Foi assim que perdi a aposta mais louca que se poderia imaginar.

Numa taberna eu, o cientista Delmar e um amigo seu, Bertoldo, bebíamos à saúde do primeiro filho de Bertoldo. Gole atrás outro o assunto foi fundo na filosofia e conceitos científicos avançados. Discos voadores, Triângulo das Bermudas, monstros lacustres, antropóides misteriosos, fantasmas. Mal discutíamos o efeito Hutchinson quando discutimos religião. Bertoldo era o ateu típico, bem ao estilo comunista. Pra ele o conceito de Deus era a maior estupidez da humanidade, só concebível a mentes pueris.

- Só mesmo um ser tão estúpido e sentimentalóide como ser humano pra acreditar em coisa tão estapafúrdia. Crer em coisas tão estapafúrdias em tempo antigo, onde não se sabia que o Sol é uma estrela, imperando a total ignorância, ou no campo, sem livros nem meio de comunicação. Mas pessoas instruídas, universitárias, cheias de informação, com internete, televisão, celular, crer em coisas tão estapafúrdias e pueris não cabe em minha cabeça!

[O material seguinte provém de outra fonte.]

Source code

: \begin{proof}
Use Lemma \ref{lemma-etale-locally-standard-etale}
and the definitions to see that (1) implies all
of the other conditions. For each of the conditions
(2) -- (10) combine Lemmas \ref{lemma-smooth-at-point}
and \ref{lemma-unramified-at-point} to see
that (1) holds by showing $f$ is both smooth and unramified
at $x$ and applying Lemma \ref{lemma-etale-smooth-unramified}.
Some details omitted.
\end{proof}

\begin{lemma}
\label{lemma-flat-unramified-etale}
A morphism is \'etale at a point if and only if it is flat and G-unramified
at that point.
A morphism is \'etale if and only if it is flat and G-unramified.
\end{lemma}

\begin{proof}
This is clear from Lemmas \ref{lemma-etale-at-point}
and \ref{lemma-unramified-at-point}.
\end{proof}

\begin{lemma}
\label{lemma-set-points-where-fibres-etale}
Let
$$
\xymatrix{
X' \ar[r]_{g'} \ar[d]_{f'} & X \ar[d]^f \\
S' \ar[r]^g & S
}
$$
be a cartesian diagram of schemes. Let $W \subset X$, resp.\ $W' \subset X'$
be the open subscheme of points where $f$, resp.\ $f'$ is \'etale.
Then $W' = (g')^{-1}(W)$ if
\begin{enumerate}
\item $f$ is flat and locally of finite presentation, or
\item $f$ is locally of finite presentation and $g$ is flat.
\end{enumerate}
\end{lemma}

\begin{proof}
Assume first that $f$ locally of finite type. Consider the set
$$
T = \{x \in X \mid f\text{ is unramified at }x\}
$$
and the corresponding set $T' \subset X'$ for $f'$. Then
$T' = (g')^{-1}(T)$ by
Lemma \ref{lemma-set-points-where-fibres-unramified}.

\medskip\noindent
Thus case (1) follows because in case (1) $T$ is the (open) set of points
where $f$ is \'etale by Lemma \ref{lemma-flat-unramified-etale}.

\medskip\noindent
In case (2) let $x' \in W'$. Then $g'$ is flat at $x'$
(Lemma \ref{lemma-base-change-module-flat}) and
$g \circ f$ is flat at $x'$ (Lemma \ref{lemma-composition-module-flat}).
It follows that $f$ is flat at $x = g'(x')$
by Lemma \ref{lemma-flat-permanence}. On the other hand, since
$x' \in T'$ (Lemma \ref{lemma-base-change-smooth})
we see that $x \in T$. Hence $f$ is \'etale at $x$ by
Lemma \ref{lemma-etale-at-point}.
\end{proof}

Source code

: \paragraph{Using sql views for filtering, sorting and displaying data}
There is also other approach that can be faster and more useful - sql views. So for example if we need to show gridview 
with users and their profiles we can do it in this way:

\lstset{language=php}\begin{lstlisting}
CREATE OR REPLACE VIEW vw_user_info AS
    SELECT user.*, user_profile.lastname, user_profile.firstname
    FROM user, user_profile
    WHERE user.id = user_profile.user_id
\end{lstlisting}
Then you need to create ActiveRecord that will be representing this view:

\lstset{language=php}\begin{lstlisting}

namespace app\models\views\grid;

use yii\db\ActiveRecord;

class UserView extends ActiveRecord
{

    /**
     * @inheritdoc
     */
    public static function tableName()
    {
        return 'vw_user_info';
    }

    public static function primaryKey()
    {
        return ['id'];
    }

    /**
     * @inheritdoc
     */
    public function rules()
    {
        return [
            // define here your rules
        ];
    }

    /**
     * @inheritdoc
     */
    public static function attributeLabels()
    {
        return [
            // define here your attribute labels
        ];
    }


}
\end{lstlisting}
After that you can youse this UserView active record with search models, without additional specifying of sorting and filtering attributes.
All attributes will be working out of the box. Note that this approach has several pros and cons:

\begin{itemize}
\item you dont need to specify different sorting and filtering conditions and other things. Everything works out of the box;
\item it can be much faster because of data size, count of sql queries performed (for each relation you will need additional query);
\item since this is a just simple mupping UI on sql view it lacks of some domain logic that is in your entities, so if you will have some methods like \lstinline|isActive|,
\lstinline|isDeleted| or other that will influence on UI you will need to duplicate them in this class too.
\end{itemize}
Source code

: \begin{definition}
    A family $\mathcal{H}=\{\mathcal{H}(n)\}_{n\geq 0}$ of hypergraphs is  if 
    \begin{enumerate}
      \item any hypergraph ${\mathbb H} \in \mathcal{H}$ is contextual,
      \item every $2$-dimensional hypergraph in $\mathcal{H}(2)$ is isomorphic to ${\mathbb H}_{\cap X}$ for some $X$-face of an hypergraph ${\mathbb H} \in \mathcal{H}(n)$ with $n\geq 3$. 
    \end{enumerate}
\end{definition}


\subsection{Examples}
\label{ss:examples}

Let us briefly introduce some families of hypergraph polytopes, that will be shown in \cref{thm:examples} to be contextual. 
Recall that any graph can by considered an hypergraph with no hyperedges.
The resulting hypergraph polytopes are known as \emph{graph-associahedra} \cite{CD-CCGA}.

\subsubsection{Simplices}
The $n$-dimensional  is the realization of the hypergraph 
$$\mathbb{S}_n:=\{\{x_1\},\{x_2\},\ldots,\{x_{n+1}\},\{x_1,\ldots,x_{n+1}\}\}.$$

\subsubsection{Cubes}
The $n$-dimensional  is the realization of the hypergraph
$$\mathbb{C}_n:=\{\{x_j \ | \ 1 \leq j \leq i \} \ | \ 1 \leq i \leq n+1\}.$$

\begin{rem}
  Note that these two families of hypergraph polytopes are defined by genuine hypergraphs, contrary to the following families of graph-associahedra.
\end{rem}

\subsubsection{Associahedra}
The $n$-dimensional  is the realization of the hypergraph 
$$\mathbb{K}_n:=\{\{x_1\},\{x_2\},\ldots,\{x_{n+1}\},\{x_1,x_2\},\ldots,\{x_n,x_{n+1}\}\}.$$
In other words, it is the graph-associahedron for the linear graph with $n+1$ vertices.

- Ora, ora... - Interrompeu, serenamente, Delmar - Será Deus uma fantasia, simplesmente? Não foi dito que o universo é mais estranho do que podemos imaginar?

- Por misericórdia!, Delmar. Não digas que és um daqueles cientistas bobocas que perscrutam as galáxias tentando desvendar a mente de Deus!

- Pensemos bem: Já não foi dito que o universo não é um grande mecanismo e sim um grande pensamento? Que sua estrutura não é mecânica e sim psíquica? Lembremos que a quantidade de estrela na galáxia é muito maior que a quantidade de neurônio no cérebro humano.

- Não! Não! Religião é apenas manipulação da massa.

- Se entendi bem, - interrompi - esse deus da religião, como o vampiro, o fantasma, a bruxa, não é que não exista mas é, apenas, um estereótipo?

- Sim! Esse deus deturpado pode existir, de fato, mas não é um velhinho de barba branca...

- É alguma outra coisa!

Então os olhos de Delmar brilharam. Levantou o copo meio-cheio de vinho branco, olhando através dele como uma lente.

- Amigos. Não estou louco nem bêbado mas afirmo solenemente: Eu, Delmar Durães Mercante, posso me converter em Deus!

Blasfêmia das blasfêmias!, pensará o leitor. Confirmamos, solenemente, nossa aposta, certos da vitória. Com certeza absoluta de que Delmar, após a ressaca no dia seguinte, ficaria arrependido e muito envergonhado, chegando a fingir não se lembrar ter feito a imprudente aposta.

Pra nosso espanto ficou ainda mais arrogante em sua posição. Mantinha e confirmava a aposta. Seu semblante irradiava uma autoconfiança a toda prova. Senti um calafrio, um mórbido pressentimento de que ele tinha uma carta na manga.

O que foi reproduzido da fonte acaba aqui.